REQUIRED WORK :: For each line below that holds "authorizeHeaders", return the line as it stands.

Saved entries ::

- - -

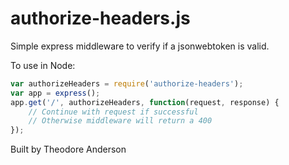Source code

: authorize-headers.js
===========

Simple express middleware to verify if a jsonwebtoken is valid.

To use in Node:

```js
var authorizeHeaders = require('authorize-headers');
var app = express();
app.get('/', authorizeHeaders, function(request, response) {
	// Continue with request if successful
	// Otherwise middleware will return a 400
});

```

Built by Theodore Anderson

- - -

OUTPUT OF THE EXERCISE ::
var authorizeHeaders = require('authorize-headers');
app.get('/', authorizeHeaders, function(request, response) {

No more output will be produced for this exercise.